What you have to do:
Below are the entries; determine how many of their lines contain the string "features" and give that figure alone.

***** Exercise input *****

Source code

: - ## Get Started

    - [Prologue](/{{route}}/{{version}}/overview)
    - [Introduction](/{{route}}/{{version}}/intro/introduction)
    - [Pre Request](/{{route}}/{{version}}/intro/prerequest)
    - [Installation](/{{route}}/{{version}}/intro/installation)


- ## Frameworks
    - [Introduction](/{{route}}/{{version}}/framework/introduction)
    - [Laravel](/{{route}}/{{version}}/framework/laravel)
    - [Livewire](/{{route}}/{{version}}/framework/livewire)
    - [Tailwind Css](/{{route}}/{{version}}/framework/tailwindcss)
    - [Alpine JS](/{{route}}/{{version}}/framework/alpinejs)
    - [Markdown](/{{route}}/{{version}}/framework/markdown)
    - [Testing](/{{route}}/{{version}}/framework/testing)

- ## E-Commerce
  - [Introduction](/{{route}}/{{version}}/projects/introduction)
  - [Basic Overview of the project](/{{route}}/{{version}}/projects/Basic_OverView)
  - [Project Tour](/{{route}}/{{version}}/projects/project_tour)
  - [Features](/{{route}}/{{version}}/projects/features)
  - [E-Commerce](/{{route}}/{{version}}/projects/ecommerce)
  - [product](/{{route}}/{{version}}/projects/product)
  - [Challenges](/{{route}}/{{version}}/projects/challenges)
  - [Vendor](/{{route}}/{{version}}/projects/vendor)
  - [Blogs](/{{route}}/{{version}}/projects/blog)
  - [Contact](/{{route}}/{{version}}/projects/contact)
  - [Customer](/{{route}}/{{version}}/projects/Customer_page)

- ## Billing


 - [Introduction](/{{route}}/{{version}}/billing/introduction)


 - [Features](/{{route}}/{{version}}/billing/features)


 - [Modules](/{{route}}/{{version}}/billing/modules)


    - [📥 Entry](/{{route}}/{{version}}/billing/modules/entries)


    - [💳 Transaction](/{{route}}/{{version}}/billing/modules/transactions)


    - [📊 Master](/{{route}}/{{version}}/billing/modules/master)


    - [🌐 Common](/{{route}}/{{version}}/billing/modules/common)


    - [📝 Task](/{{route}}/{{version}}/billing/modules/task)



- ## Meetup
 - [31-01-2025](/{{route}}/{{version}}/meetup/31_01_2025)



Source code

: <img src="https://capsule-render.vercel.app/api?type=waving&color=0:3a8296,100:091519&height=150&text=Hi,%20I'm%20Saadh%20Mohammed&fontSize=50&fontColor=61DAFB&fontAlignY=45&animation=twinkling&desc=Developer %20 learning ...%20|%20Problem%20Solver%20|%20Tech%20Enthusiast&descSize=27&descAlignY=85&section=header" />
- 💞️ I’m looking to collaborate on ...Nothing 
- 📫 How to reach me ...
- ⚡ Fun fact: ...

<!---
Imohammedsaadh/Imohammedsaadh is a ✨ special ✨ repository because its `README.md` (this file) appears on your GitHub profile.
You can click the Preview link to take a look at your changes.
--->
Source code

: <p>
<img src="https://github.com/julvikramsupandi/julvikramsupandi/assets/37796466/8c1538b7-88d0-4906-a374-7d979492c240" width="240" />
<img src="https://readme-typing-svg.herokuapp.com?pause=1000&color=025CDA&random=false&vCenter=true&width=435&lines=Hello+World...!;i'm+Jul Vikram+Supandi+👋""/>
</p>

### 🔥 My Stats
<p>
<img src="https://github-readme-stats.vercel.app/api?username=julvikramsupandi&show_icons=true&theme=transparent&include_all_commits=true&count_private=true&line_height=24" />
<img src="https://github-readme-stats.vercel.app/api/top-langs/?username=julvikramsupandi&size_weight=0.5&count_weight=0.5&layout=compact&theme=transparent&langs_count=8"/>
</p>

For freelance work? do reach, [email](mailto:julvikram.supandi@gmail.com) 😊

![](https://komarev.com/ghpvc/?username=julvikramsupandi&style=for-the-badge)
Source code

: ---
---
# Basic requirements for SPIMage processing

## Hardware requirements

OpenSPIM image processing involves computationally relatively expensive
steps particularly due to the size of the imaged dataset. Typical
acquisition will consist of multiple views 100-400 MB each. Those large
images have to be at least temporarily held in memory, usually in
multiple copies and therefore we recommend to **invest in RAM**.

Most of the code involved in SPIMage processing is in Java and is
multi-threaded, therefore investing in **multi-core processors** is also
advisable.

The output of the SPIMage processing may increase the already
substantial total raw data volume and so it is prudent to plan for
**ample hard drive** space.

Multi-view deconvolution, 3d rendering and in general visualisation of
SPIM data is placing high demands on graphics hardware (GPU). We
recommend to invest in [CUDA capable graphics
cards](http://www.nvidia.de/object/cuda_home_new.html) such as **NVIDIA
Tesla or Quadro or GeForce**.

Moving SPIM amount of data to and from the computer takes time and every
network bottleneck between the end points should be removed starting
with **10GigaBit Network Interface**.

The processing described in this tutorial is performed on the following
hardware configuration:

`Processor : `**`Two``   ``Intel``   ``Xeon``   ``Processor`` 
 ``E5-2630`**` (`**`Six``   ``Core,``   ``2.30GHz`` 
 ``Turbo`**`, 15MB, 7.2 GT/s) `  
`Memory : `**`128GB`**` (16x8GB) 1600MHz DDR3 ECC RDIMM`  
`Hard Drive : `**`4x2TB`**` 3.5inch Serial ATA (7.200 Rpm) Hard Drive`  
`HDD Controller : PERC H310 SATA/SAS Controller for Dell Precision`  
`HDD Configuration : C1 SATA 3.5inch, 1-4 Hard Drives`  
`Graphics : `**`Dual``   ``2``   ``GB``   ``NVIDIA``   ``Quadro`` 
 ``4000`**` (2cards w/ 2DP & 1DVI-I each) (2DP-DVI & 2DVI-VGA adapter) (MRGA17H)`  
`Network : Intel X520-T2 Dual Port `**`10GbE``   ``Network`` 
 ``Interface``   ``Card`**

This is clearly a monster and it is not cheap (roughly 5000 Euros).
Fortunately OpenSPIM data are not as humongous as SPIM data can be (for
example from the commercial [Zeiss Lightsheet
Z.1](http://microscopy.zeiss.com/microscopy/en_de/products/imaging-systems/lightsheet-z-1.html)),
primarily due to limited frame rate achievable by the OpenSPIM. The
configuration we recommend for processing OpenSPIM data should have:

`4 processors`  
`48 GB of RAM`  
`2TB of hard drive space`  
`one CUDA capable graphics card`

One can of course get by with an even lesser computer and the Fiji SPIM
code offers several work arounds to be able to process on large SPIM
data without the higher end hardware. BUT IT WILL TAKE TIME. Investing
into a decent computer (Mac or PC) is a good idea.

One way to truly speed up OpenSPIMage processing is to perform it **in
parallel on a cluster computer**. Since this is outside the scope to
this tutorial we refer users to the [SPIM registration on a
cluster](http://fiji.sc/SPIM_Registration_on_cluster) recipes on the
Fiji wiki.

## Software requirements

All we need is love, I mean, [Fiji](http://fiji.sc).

*****

Solution for this exercise:
2